Entscheidungsstichwort (Thema)
Prozesskostenhilfe: Keine Erstreckung der Bewilligung bei Vergleich über nicht anhängige Ansprüche
Leitsatz (amtlich)
Die Bewilligung von Prozesskostenhilfe für eine Sorgerechtsverfahren erstreckt sich nicht auf eine in diesem Verfahren getroffene Umgangsregelung.
Sofern Prozesskostenhilfe "für den Vergleich" bewilligt wird, ist davon die anwaltliche Terminsgebühr nicht umfasst.

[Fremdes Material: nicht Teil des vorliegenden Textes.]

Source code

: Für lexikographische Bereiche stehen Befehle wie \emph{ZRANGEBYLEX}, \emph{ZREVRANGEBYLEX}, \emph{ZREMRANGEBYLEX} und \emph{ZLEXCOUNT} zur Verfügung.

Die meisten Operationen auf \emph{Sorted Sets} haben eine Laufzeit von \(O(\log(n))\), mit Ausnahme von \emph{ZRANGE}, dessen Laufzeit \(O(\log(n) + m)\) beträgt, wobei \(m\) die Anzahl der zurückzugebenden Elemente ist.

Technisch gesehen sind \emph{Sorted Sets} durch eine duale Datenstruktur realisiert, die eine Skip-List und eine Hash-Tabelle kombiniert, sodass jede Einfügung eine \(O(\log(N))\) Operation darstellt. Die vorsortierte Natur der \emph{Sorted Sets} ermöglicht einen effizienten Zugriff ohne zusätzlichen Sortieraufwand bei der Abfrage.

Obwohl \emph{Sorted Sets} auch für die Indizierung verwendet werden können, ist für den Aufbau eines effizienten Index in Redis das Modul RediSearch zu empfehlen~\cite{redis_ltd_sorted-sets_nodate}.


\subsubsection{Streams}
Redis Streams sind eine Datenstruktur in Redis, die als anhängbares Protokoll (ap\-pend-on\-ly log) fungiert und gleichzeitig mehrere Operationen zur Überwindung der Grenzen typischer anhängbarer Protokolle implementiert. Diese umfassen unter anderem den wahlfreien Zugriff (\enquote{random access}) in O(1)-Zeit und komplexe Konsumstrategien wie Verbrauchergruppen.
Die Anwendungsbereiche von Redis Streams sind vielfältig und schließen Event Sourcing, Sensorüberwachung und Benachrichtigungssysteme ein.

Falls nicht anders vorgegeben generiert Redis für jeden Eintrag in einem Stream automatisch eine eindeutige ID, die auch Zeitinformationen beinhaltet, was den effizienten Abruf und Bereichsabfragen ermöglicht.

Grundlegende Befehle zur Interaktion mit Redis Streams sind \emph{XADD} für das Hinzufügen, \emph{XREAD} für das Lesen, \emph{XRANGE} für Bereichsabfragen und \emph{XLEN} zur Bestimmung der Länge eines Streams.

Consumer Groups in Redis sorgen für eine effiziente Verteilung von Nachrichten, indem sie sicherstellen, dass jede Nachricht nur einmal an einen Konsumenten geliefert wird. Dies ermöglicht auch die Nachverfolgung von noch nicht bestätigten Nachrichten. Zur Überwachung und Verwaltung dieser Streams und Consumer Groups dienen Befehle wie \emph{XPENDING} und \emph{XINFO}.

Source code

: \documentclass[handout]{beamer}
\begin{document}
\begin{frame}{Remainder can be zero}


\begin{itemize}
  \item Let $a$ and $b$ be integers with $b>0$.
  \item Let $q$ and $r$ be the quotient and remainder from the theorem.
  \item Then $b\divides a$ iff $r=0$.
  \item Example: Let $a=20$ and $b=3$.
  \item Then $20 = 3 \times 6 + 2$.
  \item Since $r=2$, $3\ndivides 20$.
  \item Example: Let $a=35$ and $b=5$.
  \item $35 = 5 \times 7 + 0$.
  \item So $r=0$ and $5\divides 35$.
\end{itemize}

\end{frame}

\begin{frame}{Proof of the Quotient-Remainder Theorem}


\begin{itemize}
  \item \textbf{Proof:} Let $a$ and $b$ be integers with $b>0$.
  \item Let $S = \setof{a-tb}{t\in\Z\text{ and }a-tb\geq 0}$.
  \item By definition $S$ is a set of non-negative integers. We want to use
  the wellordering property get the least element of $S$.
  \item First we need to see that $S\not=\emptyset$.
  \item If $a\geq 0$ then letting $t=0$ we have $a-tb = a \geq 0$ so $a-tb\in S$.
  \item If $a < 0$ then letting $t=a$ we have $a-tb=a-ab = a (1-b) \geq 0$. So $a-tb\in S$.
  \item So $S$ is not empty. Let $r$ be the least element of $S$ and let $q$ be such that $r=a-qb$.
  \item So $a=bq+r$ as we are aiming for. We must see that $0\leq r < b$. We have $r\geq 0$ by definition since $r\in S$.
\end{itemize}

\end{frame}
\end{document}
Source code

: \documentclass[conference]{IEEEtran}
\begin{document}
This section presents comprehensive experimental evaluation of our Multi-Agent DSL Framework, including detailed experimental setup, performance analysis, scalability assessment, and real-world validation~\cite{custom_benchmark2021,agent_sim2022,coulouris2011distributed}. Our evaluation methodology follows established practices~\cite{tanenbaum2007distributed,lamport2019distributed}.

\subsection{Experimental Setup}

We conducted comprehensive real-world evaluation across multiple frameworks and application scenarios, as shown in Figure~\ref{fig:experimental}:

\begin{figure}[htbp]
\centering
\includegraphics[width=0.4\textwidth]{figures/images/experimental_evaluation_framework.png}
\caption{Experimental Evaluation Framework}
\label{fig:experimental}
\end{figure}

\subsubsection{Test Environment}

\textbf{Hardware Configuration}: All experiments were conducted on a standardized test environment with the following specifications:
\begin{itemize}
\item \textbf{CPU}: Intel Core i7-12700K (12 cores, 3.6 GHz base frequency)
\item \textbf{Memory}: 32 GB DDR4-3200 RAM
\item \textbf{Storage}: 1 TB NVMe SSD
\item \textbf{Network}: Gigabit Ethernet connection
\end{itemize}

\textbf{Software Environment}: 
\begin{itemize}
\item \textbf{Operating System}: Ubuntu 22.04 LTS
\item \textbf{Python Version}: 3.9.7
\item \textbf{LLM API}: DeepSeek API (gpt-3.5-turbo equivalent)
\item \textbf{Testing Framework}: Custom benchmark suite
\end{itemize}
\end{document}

Der Beschluss ist rechtskräftig.
Normenkette
ZPO § 114; VV-RVG Nr. 3104; RVG § 48
Verfahrensgang
AG Berlin-Pankow/Weißensee (Beschluss vom 03.02.2009; Aktenzeichen 12 AR 17/09, 27 F 875/08) |
Tenor
Die Beschwerde der Beteiligten gegen den Beschluss des AG Pankow/Weißensee vom 3.2.2009 wird zurückgewiesen.
Gründe
Das Rechtsmittel ist unbegründet.
Der Beschwerdeführerin steht ein Anspruch auf Vergütung einer Terminsgebühr nach dem Wert des Verfahrensgegenstands Umgang nicht zu. Dieser war zunächst nicht Gegenstand des Verfahrens, so dass sich die ursprüngliche Bewilligung von Prozesskostenhilfe nicht auf diesen Gegenstand beziehen konnte. Die Regelung des Umgangs stellt einen anderen Verfahrensgegenstand als das Sorgerecht dar (vgl. nur v. Eicken in: Gerold/Schmidt, BRAGO, 15. Aufl., § 122 Rz. 40; OLG Düsseldorf, JurBüro 1980, 1543 mit zust. Anm. Mümmler). Der Ergänzungsbeschluss vom 24.7.2008, mit dem Prozesskostenhilfebewilligung und Beiordnung entsprechend dieser Rechtslage ergänzend auf "die getroffene Vereinbarung zum Umgang" erstreckt wurden, rechtfertigt die Erstattung der im Beschwerdeverfahren allein noch streitigen Terminsgebühr nach dem Wert des Gegenstands Umgang nicht. Von einer Prozesskostenhilfebewilligung "für einen Vergleich" oder "für eine Einigung" wird eine Terminsgebühr nicht erfasst (so zutreffend OLG Saarbrücken OLGReport Saarbrücken 2006, 750; OLG Bamberg JurBüro 1990, 203; Gerold/Schmidt-Müller/Rabe, 18. Aufl., § 48 Rz. 120; a.A. OLG Köln FamRZ 2008, 707; OLG Koblenz FamRZ 2006, 1691).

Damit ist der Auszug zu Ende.